The few nanoseconds of a straight function call are absolutely irrelevant vs the 10s of microseconds of a syscall cost and you lose out on any of the optimizations a libc has that you might not or didn't think about (like memoization of getpid() ) and you need to take on keeping up with syscall evolution / best practices which a libc generally has a good handle on.

> No dependency on libc and C language ABI/toolchains

This obviously doesn't apply to a C syscall header, though, such as the case in OP :)




> you lose out on any of the optimizations a libc has that you might not or didn't think about (like memoization of getpid() )

Not much of a big deal.

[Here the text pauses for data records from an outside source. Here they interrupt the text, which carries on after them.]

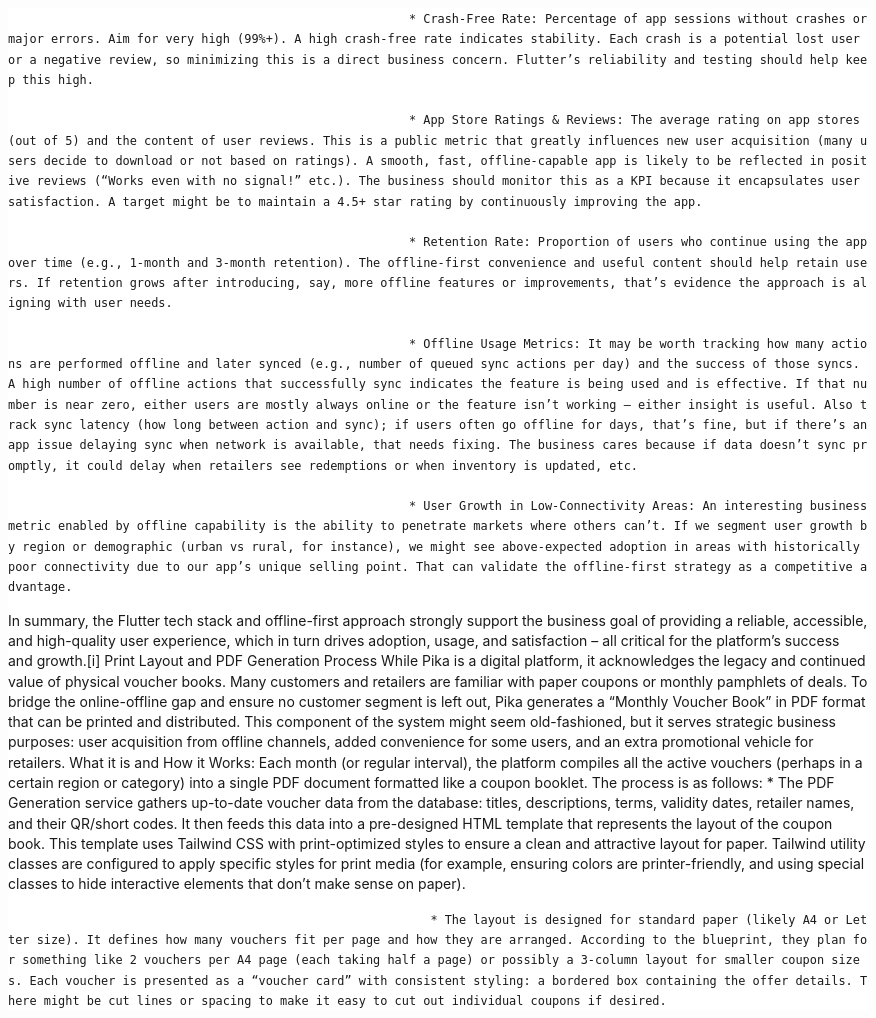                                                             * Crash-Free Rate: Percentage of app sessions without crashes or major errors. Aim for very high (99%+). A high crash-free rate indicates stability. Each crash is a potential lost user or a negative review, so minimizing this is a direct business concern. Flutter’s reliability and testing should help keep this high.

                                                            * App Store Ratings & Reviews: The average rating on app stores (out of 5) and the content of user reviews. This is a public metric that greatly influences new user acquisition (many users decide to download or not based on ratings). A smooth, fast, offline-capable app is likely to be reflected in positive reviews (“Works even with no signal!” etc.). The business should monitor this as a KPI because it encapsulates user satisfaction. A target might be to maintain a 4.5+ star rating by continuously improving the app.

                                                            * Retention Rate: Proportion of users who continue using the app over time (e.g., 1-month and 3-month retention). The offline-first convenience and useful content should help retain users. If retention grows after introducing, say, more offline features or improvements, that’s evidence the approach is aligning with user needs.

                                                            * Offline Usage Metrics: It may be worth tracking how many actions are performed offline and later synced (e.g., number of queued sync actions per day) and the success of those syncs. A high number of offline actions that successfully sync indicates the feature is being used and is effective. If that number is near zero, either users are mostly always online or the feature isn’t working – either insight is useful. Also track sync latency (how long between action and sync); if users often go offline for days, that’s fine, but if there’s an app issue delaying sync when network is available, that needs fixing. The business cares because if data doesn’t sync promptly, it could delay when retailers see redemptions or when inventory is updated, etc.

                                                            * User Growth in Low-Connectivity Areas: An interesting business metric enabled by offline capability is the ability to penetrate markets where others can’t. If we segment user growth by region or demographic (urban vs rural, for instance), we might see above-expected adoption in areas with historically poor connectivity due to our app’s unique selling point. That can validate the offline-first strategy as a competitive advantage.

In summary, the Flutter tech stack and offline-first approach strongly support the business goal of providing a reliable, accessible, and high-quality user experience, which in turn drives adoption, usage, and satisfaction – all critical for the platform’s success and growth.[i]
Print Layout and PDF Generation Process
While Pika is a digital platform, it acknowledges the legacy and continued value of physical voucher books. Many customers and retailers are familiar with paper coupons or monthly pamphlets of deals. To bridge the online-offline gap and ensure no customer segment is left out, Pika generates a “Monthly Voucher Book” in PDF format that can be printed and distributed. This component of the system might seem old-fashioned, but it serves strategic business purposes: user acquisition from offline channels, added convenience for some users, and an extra promotional vehicle for retailers.
What it is and How it Works: Each month (or regular interval), the platform compiles all the active vouchers (perhaps in a certain region or category) into a single PDF document formatted like a coupon booklet. The process is as follows: \* The PDF Generation service gathers up-to-date voucher data from the database: titles, descriptions, terms, validity dates, retailer names, and their QR/short codes. It then feeds this data into a pre-designed HTML template that represents the layout of the coupon book. This template uses Tailwind CSS with print-optimized styles to ensure a clean and attractive layout for paper. Tailwind utility classes are configured to apply specific styles for print media (for example, ensuring colors are printer-friendly, and using special classes to hide interactive elements that don’t make sense on paper).

                                                               * The layout is designed for standard paper (likely A4 or Letter size). It defines how many vouchers fit per page and how they are arranged. According to the blueprint, they plan for something like 2 vouchers per A4 page (each taking half a page) or possibly a 3-column layout for smaller coupon sizes. Each voucher is presented as a “voucher card” with consistent styling: a bordered box containing the offer details. There might be cut lines or spacing to make it easy to cut out individual coupons if desired.
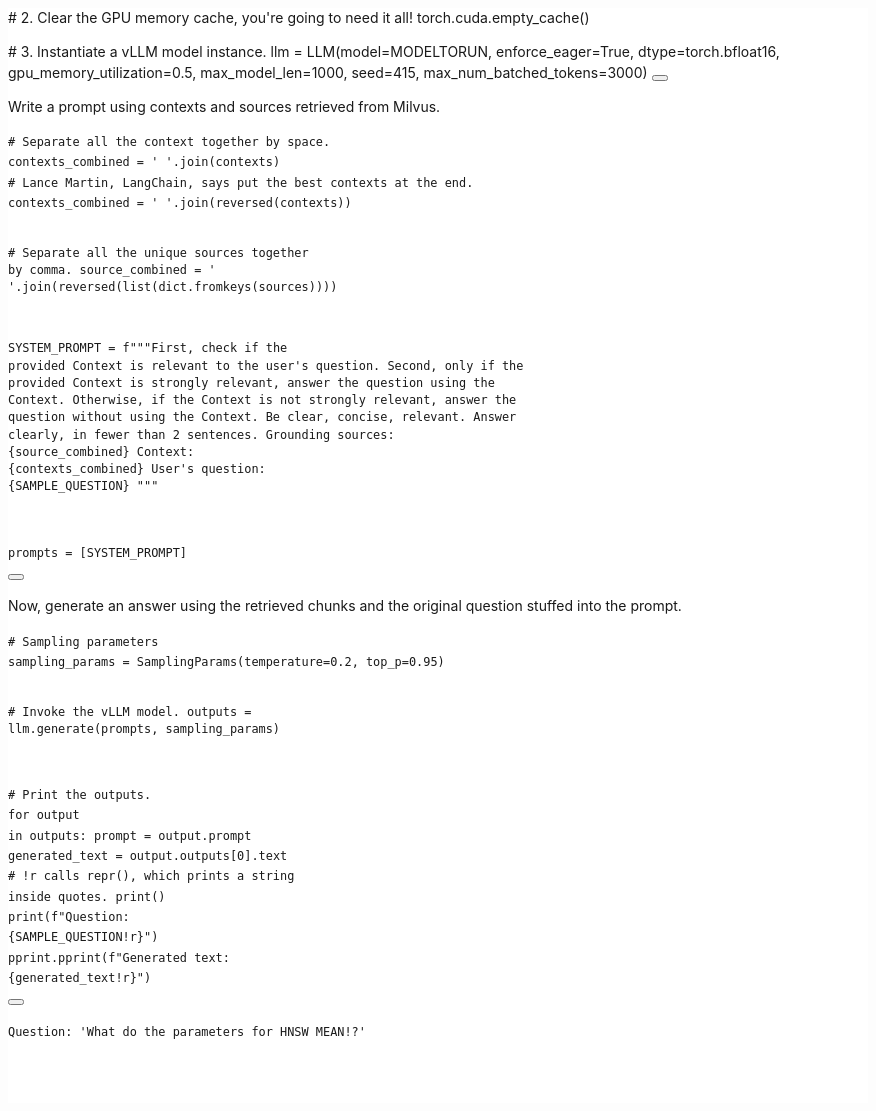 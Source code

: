 
<span class="hljs-comment"># 2. Clear the GPU memory cache, you&#x27;re going to need it all!</span>
torch.cuda.empty_cache()


<span class="hljs-comment"># 3. Instantiate a vLLM model instance.</span>
llm = LLM(model=MODELTORUN,
         enforce_eager=<span class="hljs-literal">True</span>,
         dtype=torch.bfloat16,
         gpu_memory_utilization=<span class="hljs-number">0.5</span>,
         max_model_len=<span class="hljs-number">1000</span>,
         seed=<span class="hljs-number">415</span>,
         max_num_batched_tokens=<span class="hljs-number">3000</span>)
<button class="copy-code-btn"></button></code></pre>
<p>Write a prompt using contexts and sources retrieved from Milvus.</p>
<pre><code translate="no" class="language-python"><span class="hljs-comment"># Separate all the context together by space.</span>
contexts_combined = <span class="hljs-string">&#x27; &#x27;</span>.join(contexts)
<span class="hljs-comment"># Lance Martin, LangChain, says put the best contexts at the end.</span>
contexts_combined = <span class="hljs-string">&#x27; &#x27;</span>.join(<span class="hljs-built_in">reversed</span>(contexts))


<span class="hljs-comment"># Separate all the unique sources together by comma.</span>
source_combined = <span class="hljs-string">&#x27; &#x27;</span>.join(<span class="hljs-built_in">reversed</span>(<span class="hljs-built_in">list</span>(<span class="hljs-built_in">dict</span>.fromkeys(sources))))


SYSTEM_PROMPT = <span class="hljs-string">f&quot;&quot;&quot;First, check if the provided Context is relevant to
the user&#x27;s question.  Second, only if the provided Context is strongly relevant, answer the question using the Context.  Otherwise, if the Context is not strongly relevant, answer the question without using the Context. 
Be clear, concise, relevant.  Answer clearly, in fewer than 2 sentences.
Grounding sources: <span class="hljs-subst">{source_combined}</span>
Context: <span class="hljs-subst">{contexts_combined}</span>
User&#x27;s question: <span class="hljs-subst">{SAMPLE_QUESTION}</span>
&quot;&quot;&quot;</span>


prompts = [SYSTEM_PROMPT]
<button class="copy-code-btn"></button></code></pre>
<p>Now, generate an answer using the retrieved chunks and the original question stuffed into the prompt.</p>
<pre><code translate="no" class="language-python"><span class="hljs-comment"># Sampling parameters</span>
sampling_params = SamplingParams(temperature=<span class="hljs-number">0.2</span>, top_p=<span class="hljs-number">0.95</span>)


<span class="hljs-comment"># Invoke the vLLM model.</span>
outputs = llm.generate(prompts, sampling_params)


<span class="hljs-comment"># Print the outputs.</span>
<span class="hljs-keyword">for</span> output <span class="hljs-keyword">in</span> outputs:
   prompt = output.prompt
   generated_text = output.outputs[<span class="hljs-number">0</span>].text
   <span class="hljs-comment"># !r calls repr(), which prints a string inside quotes.</span>
   <span class="hljs-built_in">print</span>()
   <span class="hljs-built_in">print</span>(<span class="hljs-string">f&quot;Question: <span class="hljs-subst">{SAMPLE_QUESTION!r}</span>&quot;</span>)
   pprint.pprint(<span class="hljs-string">f&quot;Generated text: <span class="hljs-subst">{generated_text!r}</span>&quot;</span>)
<button class="copy-code-btn"></button></code></pre>
<pre><code translate="no" class="language-text">Question: &#x27;What do the parameters for HNSW MEAN!?&#x27; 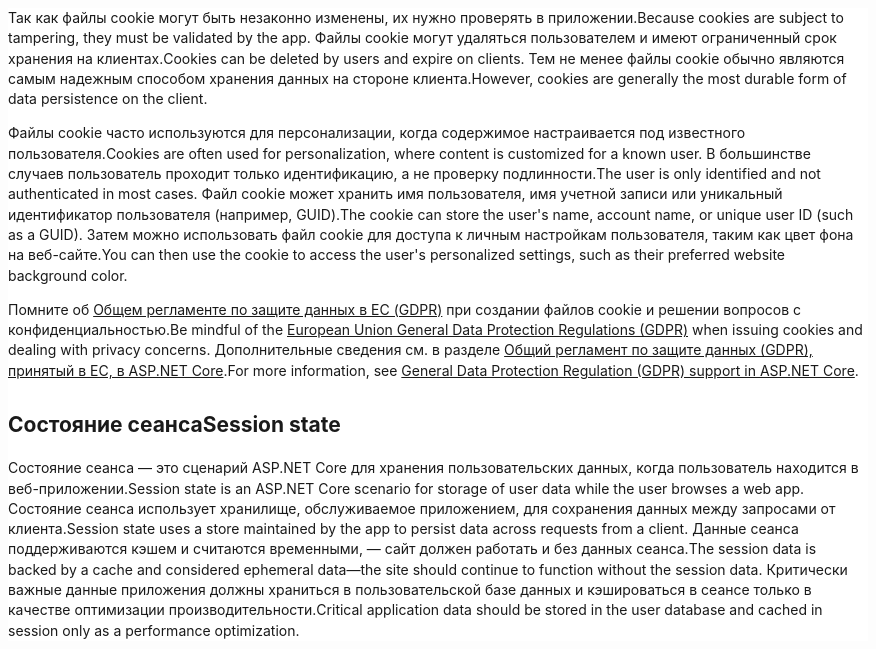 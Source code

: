 <span data-ttu-id="b6ae7-381">Так как файлы cookie могут быть незаконно изменены, их нужно проверять в приложении.</span><span class="sxs-lookup"><span data-stu-id="b6ae7-381">Because cookies are subject to tampering, they must be validated by the app.</span></span> <span data-ttu-id="b6ae7-382">Файлы cookie могут удаляться пользователем и имеют ограниченный срок хранения на клиентах.</span><span class="sxs-lookup"><span data-stu-id="b6ae7-382">Cookies can be deleted by users and expire on clients.</span></span> <span data-ttu-id="b6ae7-383">Тем не менее файлы cookie обычно являются самым надежным способом хранения данных на стороне клиента.</span><span class="sxs-lookup"><span data-stu-id="b6ae7-383">However, cookies are generally the most durable form of data persistence on the client.</span></span>

<span data-ttu-id="b6ae7-384">Файлы cookie часто используются для персонализации, когда содержимое настраивается под известного пользователя.</span><span class="sxs-lookup"><span data-stu-id="b6ae7-384">Cookies are often used for personalization, where content is customized for a known user.</span></span> <span data-ttu-id="b6ae7-385">В большинстве случаев пользователь проходит только идентификацию, а не проверку подлинности.</span><span class="sxs-lookup"><span data-stu-id="b6ae7-385">The user is only identified and not authenticated in most cases.</span></span> <span data-ttu-id="b6ae7-386">Файл cookie может хранить имя пользователя, имя учетной записи или уникальный идентификатор пользователя (например, GUID).</span><span class="sxs-lookup"><span data-stu-id="b6ae7-386">The cookie can store the user's name, account name, or unique user ID (such as a GUID).</span></span> <span data-ttu-id="b6ae7-387">Затем можно использовать файл cookie для доступа к личным настройкам пользователя, таким как цвет фона на веб-сайте.</span><span class="sxs-lookup"><span data-stu-id="b6ae7-387">You can then use the cookie to access the user's personalized settings, such as their preferred website background color.</span></span>

<span data-ttu-id="b6ae7-388">Помните об [Общем регламенте по защите данных в ЕС (GDPR)](https://ec.europa.eu/info/law/law-topic/data-protection) при создании файлов cookie и решении вопросов с конфиденциальностью.</span><span class="sxs-lookup"><span data-stu-id="b6ae7-388">Be mindful of the [European Union General Data Protection Regulations (GDPR)](https://ec.europa.eu/info/law/law-topic/data-protection) when issuing cookies and dealing with privacy concerns.</span></span> <span data-ttu-id="b6ae7-389">Дополнительные сведения см. в разделе [Общий регламент по защите данных (GDPR), принятый в ЕС, в ASP.NET Core](xref:security/gdpr).</span><span class="sxs-lookup"><span data-stu-id="b6ae7-389">For more information, see [General Data Protection Regulation (GDPR) support in ASP.NET Core](xref:security/gdpr).</span></span>

## <a name="session-state"></a><span data-ttu-id="b6ae7-390">Состояние сеанса</span><span class="sxs-lookup"><span data-stu-id="b6ae7-390">Session state</span></span>

<span data-ttu-id="b6ae7-391">Состояние сеанса — это сценарий ASP.NET Core для хранения пользовательских данных, когда пользователь находится в веб-приложении.</span><span class="sxs-lookup"><span data-stu-id="b6ae7-391">Session state is an ASP.NET Core scenario for storage of user data while the user browses a web app.</span></span> <span data-ttu-id="b6ae7-392">Состояние сеанса использует хранилище, обслуживаемое приложением, для сохранения данных между запросами от клиента.</span><span class="sxs-lookup"><span data-stu-id="b6ae7-392">Session state uses a store maintained by the app to persist data across requests from a client.</span></span> <span data-ttu-id="b6ae7-393">Данные сеанса поддерживаются кэшем и считаются временными, &mdash; сайт должен работать и без данных сеанса.</span><span class="sxs-lookup"><span data-stu-id="b6ae7-393">The session data is backed by a cache and considered ephemeral data&mdash;the site should continue to function without the session data.</span></span> <span data-ttu-id="b6ae7-394">Критически важные данные приложения должны храниться в пользовательской базе данных и кэшироваться в сеансе только в качестве оптимизации производительности.</span><span class="sxs-lookup"><span data-stu-id="b6ae7-394">Critical application data should be stored in the user database and cached in session only as a performance optimization.</span></span>
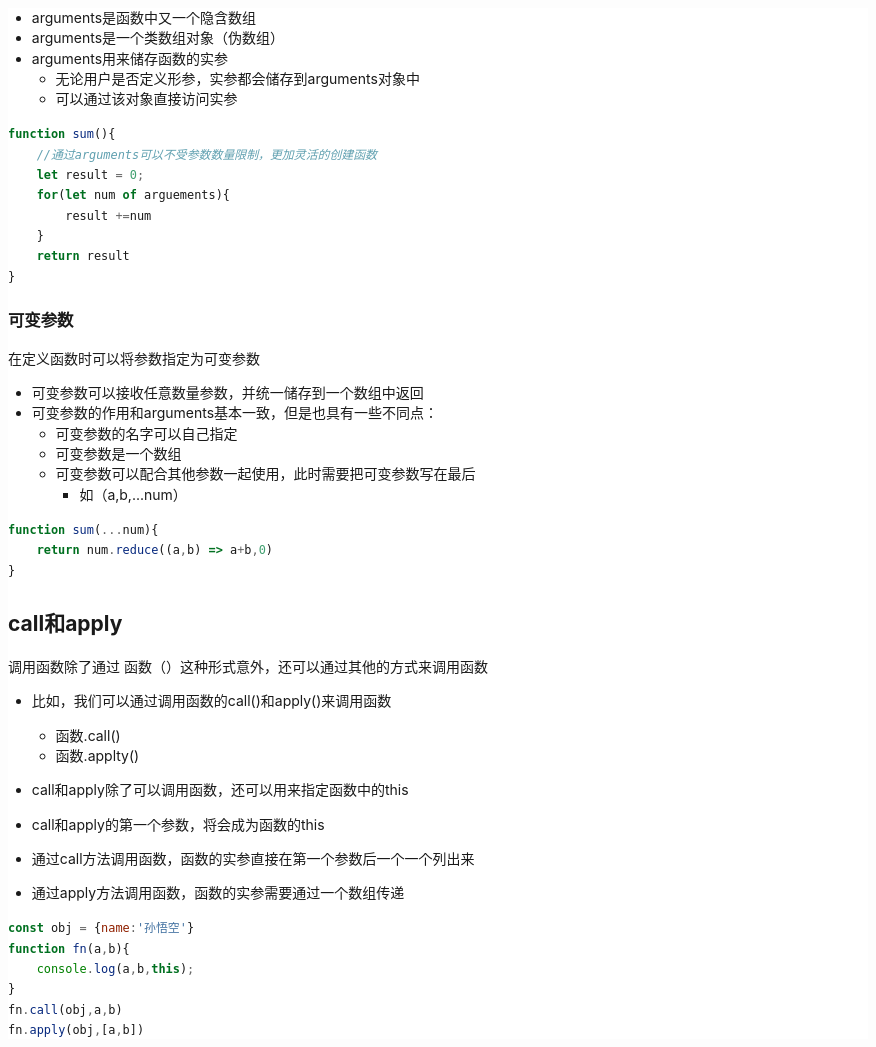 - arguments是函数中又一个隐含数组
- arguments是一个类数组对象（伪数组）
- arguments用来储存函数的实参
  - 无论用户是否定义形参，实参都会储存到arguments对象中
  - 可以通过该对象直接访问实参

```js
function sum(){
    //通过arguments可以不受参数数量限制，更加灵活的创建函数
	let result = 0;
	for(let num of arguements){
		result +=num
	}
	return result
}
```

### 可变参数

在定义函数时可以将参数指定为可变参数

- 可变参数可以接收任意数量参数，并统一储存到一个数组中返回
- 可变参数的作用和arguments基本一致，但是也具有一些不同点：
  - 可变参数的名字可以自己指定
  - 可变参数是一个数组
  - 可变参数可以配合其他参数一起使用，此时需要把可变参数写在最后
    - 如（a,b,...num）

```js
function sum(...num){
	return num.reduce((a,b) => a+b,0)
}
```

## call和apply

调用函数除了通过 函数（）这种形式意外，还可以通过其他的方式来调用函数

- 比如，我们可以通过调用函数的call()和apply()来调用函数
  - 函数.call()
  - 函数.applty()

- call和apply除了可以调用函数，还可以用来指定函数中的this
- call和apply的第一个参数，将会成为函数的this
- 通过call方法调用函数，函数的实参直接在第一个参数后一个一个列出来
- 通过apply方法调用函数，函数的实参需要通过一个数组传递

```js
const obj = {name:'孙悟空'}
function fn(a,b){
	console.log(a,b,this);
}
fn.call(obj,a,b)
fn.apply(obj,[a,b])
```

These "optimizations" caused enough bugs that they actually got reverted.

https://www.man7.org/linux/man-pages/man2/getpid.2.html

  Because of the aforementioned problems, since glibc 2.25,
  the PID cache is removed: calls to getpid() always invoke
  the actual system call, rather than returning a cached value.
Get rid of libc and you gain the ability to have zero global state in exchange. Freestanding C actually makes sense and is a very fun language to program in. No legacy nonsense to worry about. Even errno is gone.


> Get rid of libc and you gain the ability to have zero global state in exchange.

No you don't, you still have the global state the kernel is maintaining on your behalf. Open FDs, memory mappings, process & thread scheduling states, limits, the command line arguments, environment variables, etc... There's a shitload of global state in /proc/self/

Also the external connections to the process (eg, stdin/out/err) are still inherently global, regardless of however your runtime is pretending to treat them.

And it's not like you even managed to reduce duplicated state since every memory allocator is going to still track what regions it received from the kernel and recycle those.

> Freestanding C actually makes sense [..] No legacy nonsense to worry about

Except for, you know, the entire language :p


A syscall can be way less than 10us. Especially if it is not doing I/O.


But a kernel mode switch is definitely more expensive than a trivial (likely cached) jump instruction.